To begin with, such an assumption is wrong. By damaging their health, the smokers seriously affect those that love, care and look up to them.
In the case of Africa where public smoking is still widely allowed, even some of us who do not smoke have had to unwillingly share in the experience through passive smoking.
But much more than that, smoking is a major environment killer!
It is apparent, especially in third world and developing countries, that the facts on the extent of damage that smoking has on the environment are little known, something that certainly hasn’t made the situation any better.
The truth is that there are just some things that every smoker that has any concern whatsoever for the environment should know and needs to take note of each time they light a cigarette.
Cigarettes are said to contain over 4 000 chemicals, all of which are exhaled and released into the atmosphere.
Considering the large number of smokers that we have in Zimbabwe, mostly owing to the widely-held belief that smoking has a soothing effect, we have a large amount of pollution being released into the air everyday.
Just like car exhaust fumes, smoking produces carbon monoxide into the air, a poisonous gas that adversely affects the environment.
And to add insult to injury, the problem doesn’t just stop at air pollution as smoking results in millions of cigarette butts being discarded everyday.
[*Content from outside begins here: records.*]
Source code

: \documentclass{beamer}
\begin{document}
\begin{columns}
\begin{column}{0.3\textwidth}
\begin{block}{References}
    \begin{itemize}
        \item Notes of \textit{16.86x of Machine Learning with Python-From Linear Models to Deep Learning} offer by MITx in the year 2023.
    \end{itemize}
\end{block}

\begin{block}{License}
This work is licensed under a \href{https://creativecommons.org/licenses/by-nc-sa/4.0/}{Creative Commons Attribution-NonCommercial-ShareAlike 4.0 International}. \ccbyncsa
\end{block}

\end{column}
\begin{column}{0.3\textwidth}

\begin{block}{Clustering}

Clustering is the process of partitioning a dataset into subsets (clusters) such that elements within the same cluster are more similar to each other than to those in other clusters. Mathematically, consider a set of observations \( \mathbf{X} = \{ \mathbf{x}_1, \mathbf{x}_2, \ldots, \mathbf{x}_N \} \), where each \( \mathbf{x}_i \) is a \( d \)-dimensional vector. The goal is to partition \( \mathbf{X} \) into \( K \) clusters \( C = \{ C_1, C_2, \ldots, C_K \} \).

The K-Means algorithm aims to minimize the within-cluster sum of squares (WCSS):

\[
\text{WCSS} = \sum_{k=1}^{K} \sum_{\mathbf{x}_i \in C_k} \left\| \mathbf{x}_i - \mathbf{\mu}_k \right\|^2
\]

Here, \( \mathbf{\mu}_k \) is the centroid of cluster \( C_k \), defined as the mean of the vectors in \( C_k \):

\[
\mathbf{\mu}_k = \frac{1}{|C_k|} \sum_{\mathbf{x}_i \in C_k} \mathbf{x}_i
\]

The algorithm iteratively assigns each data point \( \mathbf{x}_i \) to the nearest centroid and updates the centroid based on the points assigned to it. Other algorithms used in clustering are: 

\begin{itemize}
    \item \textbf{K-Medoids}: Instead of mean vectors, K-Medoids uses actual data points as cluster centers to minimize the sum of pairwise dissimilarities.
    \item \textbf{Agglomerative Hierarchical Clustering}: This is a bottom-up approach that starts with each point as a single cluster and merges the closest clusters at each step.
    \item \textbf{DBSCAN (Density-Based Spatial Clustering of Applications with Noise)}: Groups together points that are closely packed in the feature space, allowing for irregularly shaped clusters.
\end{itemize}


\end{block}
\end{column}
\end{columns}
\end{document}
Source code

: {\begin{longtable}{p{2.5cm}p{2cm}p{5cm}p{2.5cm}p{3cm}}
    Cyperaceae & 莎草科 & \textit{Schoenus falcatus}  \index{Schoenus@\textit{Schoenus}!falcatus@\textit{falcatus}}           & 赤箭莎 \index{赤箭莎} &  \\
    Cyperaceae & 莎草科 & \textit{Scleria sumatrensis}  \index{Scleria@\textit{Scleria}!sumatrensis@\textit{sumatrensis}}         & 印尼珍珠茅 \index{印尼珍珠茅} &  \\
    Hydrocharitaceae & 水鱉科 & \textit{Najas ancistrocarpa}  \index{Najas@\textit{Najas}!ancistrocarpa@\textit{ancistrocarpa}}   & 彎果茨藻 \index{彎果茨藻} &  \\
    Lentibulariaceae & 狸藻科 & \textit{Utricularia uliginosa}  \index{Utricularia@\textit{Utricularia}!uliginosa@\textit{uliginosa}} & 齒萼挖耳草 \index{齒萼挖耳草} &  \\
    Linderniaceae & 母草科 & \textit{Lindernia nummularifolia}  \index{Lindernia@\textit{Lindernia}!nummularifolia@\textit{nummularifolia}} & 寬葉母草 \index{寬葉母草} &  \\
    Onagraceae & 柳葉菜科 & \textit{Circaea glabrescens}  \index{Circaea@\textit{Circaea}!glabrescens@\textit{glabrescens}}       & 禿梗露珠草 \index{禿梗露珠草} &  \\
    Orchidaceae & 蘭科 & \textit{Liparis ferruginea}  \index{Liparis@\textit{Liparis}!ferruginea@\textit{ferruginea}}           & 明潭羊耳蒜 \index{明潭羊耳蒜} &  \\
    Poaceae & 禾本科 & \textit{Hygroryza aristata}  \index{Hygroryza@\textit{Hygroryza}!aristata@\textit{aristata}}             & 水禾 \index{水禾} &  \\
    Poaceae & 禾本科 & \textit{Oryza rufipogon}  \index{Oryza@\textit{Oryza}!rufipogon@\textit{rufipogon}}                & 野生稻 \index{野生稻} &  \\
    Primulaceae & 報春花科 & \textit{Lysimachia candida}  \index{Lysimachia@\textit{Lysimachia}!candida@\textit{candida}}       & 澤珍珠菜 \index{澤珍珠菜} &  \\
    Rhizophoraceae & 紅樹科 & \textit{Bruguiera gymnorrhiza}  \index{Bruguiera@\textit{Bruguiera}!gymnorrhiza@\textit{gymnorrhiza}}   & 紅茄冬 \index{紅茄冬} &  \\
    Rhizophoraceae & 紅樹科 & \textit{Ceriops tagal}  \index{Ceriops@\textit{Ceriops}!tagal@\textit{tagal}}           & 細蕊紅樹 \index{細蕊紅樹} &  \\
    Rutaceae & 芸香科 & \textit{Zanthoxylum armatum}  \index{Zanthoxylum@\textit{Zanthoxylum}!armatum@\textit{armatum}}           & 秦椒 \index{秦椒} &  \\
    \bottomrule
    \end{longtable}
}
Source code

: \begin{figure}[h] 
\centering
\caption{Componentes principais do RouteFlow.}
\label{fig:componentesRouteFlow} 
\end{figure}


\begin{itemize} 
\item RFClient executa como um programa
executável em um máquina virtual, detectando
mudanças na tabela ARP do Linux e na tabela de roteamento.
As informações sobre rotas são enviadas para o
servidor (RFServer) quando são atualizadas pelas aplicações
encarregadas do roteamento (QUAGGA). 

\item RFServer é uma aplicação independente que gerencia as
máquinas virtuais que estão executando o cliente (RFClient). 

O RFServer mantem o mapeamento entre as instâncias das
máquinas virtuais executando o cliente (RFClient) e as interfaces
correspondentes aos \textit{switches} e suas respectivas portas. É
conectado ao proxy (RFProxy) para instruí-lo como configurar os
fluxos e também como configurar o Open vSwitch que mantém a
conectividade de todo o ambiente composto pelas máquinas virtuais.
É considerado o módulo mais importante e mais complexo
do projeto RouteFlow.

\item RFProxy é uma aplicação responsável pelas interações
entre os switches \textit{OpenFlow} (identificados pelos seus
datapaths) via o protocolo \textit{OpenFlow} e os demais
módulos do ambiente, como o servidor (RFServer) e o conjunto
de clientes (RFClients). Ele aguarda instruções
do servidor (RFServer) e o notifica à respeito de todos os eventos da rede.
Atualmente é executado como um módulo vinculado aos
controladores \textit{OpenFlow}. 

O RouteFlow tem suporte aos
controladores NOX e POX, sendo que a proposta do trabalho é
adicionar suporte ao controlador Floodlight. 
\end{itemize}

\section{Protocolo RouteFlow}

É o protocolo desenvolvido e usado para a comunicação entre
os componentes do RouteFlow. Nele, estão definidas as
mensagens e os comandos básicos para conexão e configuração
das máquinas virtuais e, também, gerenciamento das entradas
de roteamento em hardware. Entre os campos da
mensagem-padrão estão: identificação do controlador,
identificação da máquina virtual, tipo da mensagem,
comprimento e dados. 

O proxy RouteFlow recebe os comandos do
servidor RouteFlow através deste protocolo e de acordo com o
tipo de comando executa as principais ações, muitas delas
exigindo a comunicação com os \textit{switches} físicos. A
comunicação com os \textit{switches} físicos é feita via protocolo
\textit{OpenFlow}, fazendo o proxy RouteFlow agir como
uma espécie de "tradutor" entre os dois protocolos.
These ruin the environment we live in and the water we drink as some of the stubs find their way into streams and lakes, clogging the water intakes and polluting it as they degrade.
Ammonia is one of the chemicals found in cigarettes and it has a highly negative effect on water-dwelling organisms like fish and other such aquatic organisms.
Besides poisoning our water sources, cigarette stubs have been known to start forest fires, a major environmental issue in Zimbabwe and the world over.
In fact, smoking has proved to be the major cause of forest and house fires.
The rest of the cigarette stubs are normally left on the ground to decompose, something that takes an average of 25 years as they are not biodegradable.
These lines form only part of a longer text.